CENTENE (see link) has the challenge of getting science into common use.  Centro de Estudos e Sistemas Avançados do Recife (C.E.S.A.R.) does that as its primary task.  Its job is innovation or more correctly translating innovation into profitable and sustainable enterprises. I talked to Claudia Cunha and asked her what she meant when she used the term innovation. This is not a simple question. Innovation is one of those terms that everybody loves but sometimes defines in different ways and often when people say innovation, they mean totally new products, but don’t include the actual application. I was pleased to see that we agreed on the more inclusive definition. Innovation, of course, includes new technologies or processes, but it also includes different ways of using old things or organizational changes that increase productivity. And it always means actually bringing improvements outside the think tank or the laboratory.

As a sidebar we talked a little about the challenges of productivity in the recent economic downturn.  All wealth creation is ultimately based on productivity, but productivity means that you can produce more of the things you want with fewer inputs of time, materials or labor. In other words, productivity – in the short run – costs jobs.  More precisely, productivity improvements  costs jobs in existing enterprises and in existing clusters, while creating them in other places where they might not be seen as the result of productivity, not a good argument for politicians. This is a problem as old as innovation, but it is worth thinking about it all the time when arguing for more productivity.

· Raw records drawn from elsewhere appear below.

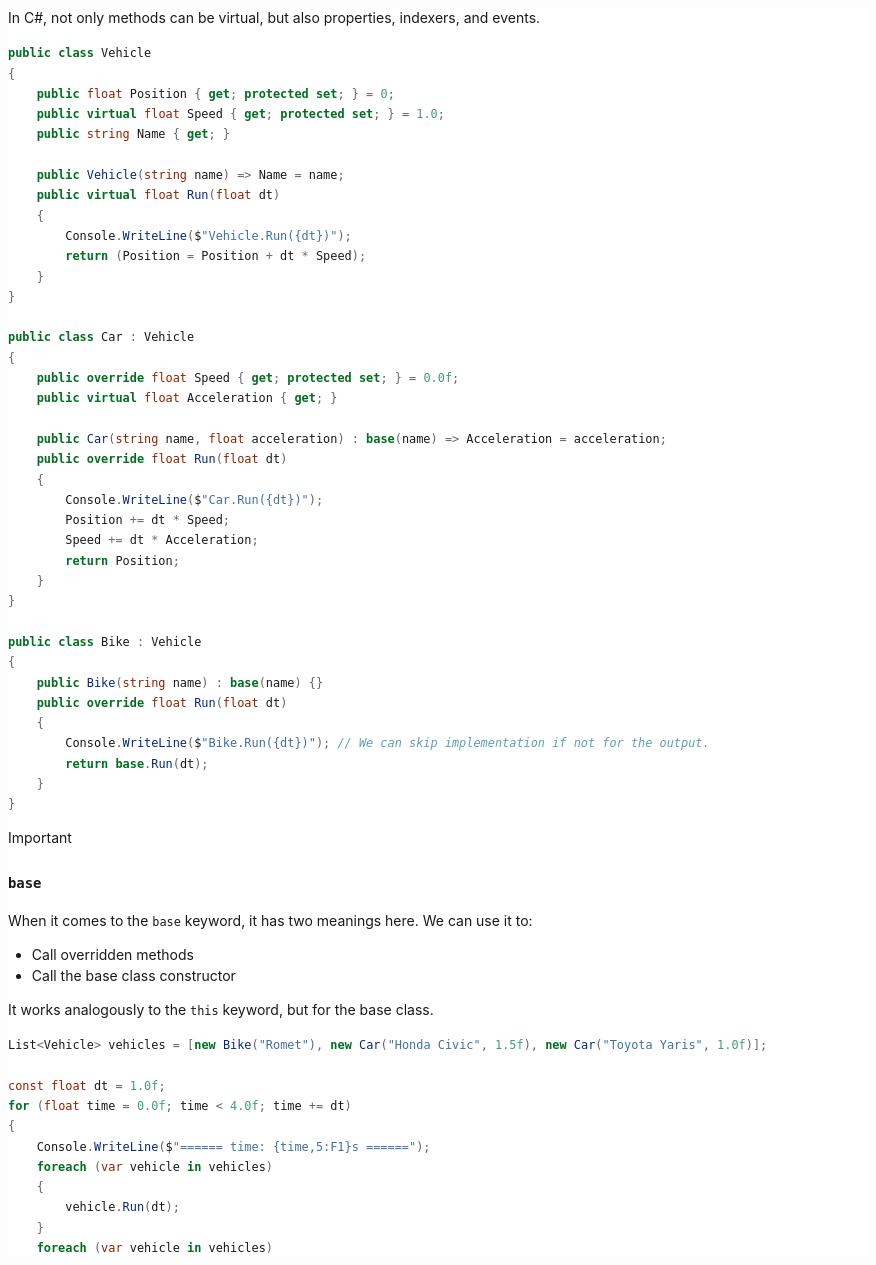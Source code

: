 In C#, not only methods can be virtual, but also properties, indexers, and events.

```csharp
public class Vehicle
{
    public float Position { get; protected set; } = 0;
    public virtual float Speed { get; protected set; } = 1.0;
    public string Name { get; }
    
    public Vehicle(string name) => Name = name;
    public virtual float Run(float dt)
    {
        Console.WriteLine($"Vehicle.Run({dt})");
        return (Position = Position + dt * Speed);
    }
}

public class Car : Vehicle
{
    public override float Speed { get; protected set; } = 0.0f;
    public virtual float Acceleration { get; }
    
    public Car(string name, float acceleration) : base(name) => Acceleration = acceleration;
    public override float Run(float dt)
    {
        Console.WriteLine($"Car.Run({dt})");
        Position += dt * Speed;
        Speed += dt * Acceleration;
        return Position;
    }
}

public class Bike : Vehicle
{    
    public Bike(string name) : base(name) {}
    public override float Run(float dt)
    {
        Console.WriteLine($"Bike.Run({dt})"); // We can skip implementation if not for the output.
        return base.Run(dt);
    }
}
```

> [!IMPORTANT]
> ### `base`
> When it comes to the `base` keyword, it has two meanings here. We can use it to:
>
> - Call overridden methods
> - Call the base class constructor
>
> It works analogously to the `this` keyword, but for the base class.

```csharp
List<Vehicle> vehicles = [new Bike("Romet"), new Car("Honda Civic", 1.5f), new Car("Toyota Yaris", 1.0f)];

const float dt = 1.0f;
for (float time = 0.0f; time < 4.0f; time += dt)
{
    Console.WriteLine($"====== time: {time,5:F1}s ======");
    foreach (var vehicle in vehicles)
    {
        vehicle.Run(dt);
    }
    foreach (var vehicle in vehicles)
```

CESAR is an incubator and a consultant. It works with existing firms (such as Motorola, Samsung, Vivo, Oi, Positivo, Dell, Visanet, Bematech, Bradesco, Unibanco, Banco Central do Brasil, Siemens, Philips, CHESF e Agência Nacional de Águato and others) to  improve their products and processes. It also provides financing, incubates and then sells off startups. We couldn’t talk about all the aspects of the work. They maintain strict separation of lines of endeavor, since they are working with proprietary information. 

Suffice to say that this is another non-profit that makes a good living. They want to have “profit” in order to do more.  Profit, after all, is the price of survival. The CESAR method has been successful in Pernambuco and now has been established also in CESAR Sul, in Curitiba, Paraná. I don’t know why they still call is CESAR.  Maybe it should be CESAPR (for Paraná). 

My pictures are not from CESAR. They didn’t want me to take pictures, lest I inadvertently reveal some proprietary information.  The pictures are Fortaleza, where I made a stop on the way to Manaus. I got them from the plane just before they made us turn off electrical devices, which I learned includes cameras. This is still in the Northeast (CESAR’s district) so I figured it was appropriate enough. Up top is a low rent district that still has a nice sea access.  Below is the city itself and finally are some windmills taking advantage of the steady winds.